The Perfect Love Letter - 1

Before the advent of e-mail or the SMS, we boys used to write love letters on paper (sometimes scented paper or those with the romantic watermarks). I couldn't construct a coherent sentence in that girl's presence; my knees never stopped shaking when I was talking to my first crush. She would ask me questions, make fun of me, and chide me in her Alanis Morisette voice and I would watch helplessly as mangled, phonetically impossible sounds escaped from my mouth: 'hrppgkkt?' 'hroonkjlt!' 'aaa ba err!?'

I decided one fine winter evening that I had to write to her to get the message across. And of course I swore to myself that I'd start wearing only full trousers and burn all my half pants. My folks thought that I was too young for the trouser. I was only 15 they said. While most of the boys in my class had started shaving, I was frantically applying ghee, Olive oil, curds, and what not to my face and sent a little prayer every night before bed 'make that ****ing mooch grow!'

My baby-boy image was, according to me, the biggest stumbling block in my amorous pursuits.
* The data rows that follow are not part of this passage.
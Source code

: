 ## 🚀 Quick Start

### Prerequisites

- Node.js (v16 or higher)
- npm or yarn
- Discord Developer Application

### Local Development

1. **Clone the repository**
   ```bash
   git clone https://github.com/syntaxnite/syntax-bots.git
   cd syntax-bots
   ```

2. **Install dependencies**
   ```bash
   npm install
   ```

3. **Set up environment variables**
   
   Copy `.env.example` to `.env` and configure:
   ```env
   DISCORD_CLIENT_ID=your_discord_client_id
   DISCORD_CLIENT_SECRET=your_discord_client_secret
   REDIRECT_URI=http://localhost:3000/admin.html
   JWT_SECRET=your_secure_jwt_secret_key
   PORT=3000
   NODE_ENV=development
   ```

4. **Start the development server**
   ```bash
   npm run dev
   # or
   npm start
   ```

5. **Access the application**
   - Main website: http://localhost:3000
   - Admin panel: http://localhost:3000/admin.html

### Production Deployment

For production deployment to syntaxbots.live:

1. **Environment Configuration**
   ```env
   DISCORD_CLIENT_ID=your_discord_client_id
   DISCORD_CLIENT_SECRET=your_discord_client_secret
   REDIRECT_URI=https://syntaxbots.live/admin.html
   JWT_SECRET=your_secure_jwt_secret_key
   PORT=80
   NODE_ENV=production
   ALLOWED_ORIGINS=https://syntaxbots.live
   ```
So, there I was utterly confused; consumed by love and with no facial hair. To make things worse, competition for her heart came from boys that had ample facial hair and of course bulging biceps and bicycles (BSA Mach 1 with small balloons attached to the rear wheel; he used to circle her house and the cycle made that awful noise 'tapa tapa dapa'.) AND, and... I was all of four feet five inches. I sat in the first bench with the other midgets and stood right at the front in the line during school prayer. There you have it. A frail midget with no facial hair wearing half pants. I wasn't exactly setting the heartbeats of the girls racing. Most girls (the 'cho chweet' types especially) thought of me as a kid brother, while some went as far as 'I am your aunty.' Now, 'the' girl made it clear that we were 'friends.' Add to the list my pathetic scores. D.K., the first ranker, was short but the girls loooovvvvvvved him. And, he had some facial hair. So, there. How was I going to win her heart? The score, even before the match started, was Love-4.

After consultations with my super juniors (who were of my height and except Suri, who was born with a beard, no one had started growing facial hair) I decided to write a love letter. That was the only way; it appeared then, that I could get the message across. The first thing I did was analyze her personality (audience research if you will). 'What kind of a person is she?' 'What kind of movies moved her (QSQT did. Big time)?' 'Is she receptive to humour?' 'Is she the emotional, melodramatic type or the cold, calculating, practical type?' 'What songs does she hum and what lines are her favourites?' The list was comprehensive and we thrashed it out and created a persona that was practical, emotional, humour-loving, musically inclined, and apathetic to romance. Score: Love - 2678.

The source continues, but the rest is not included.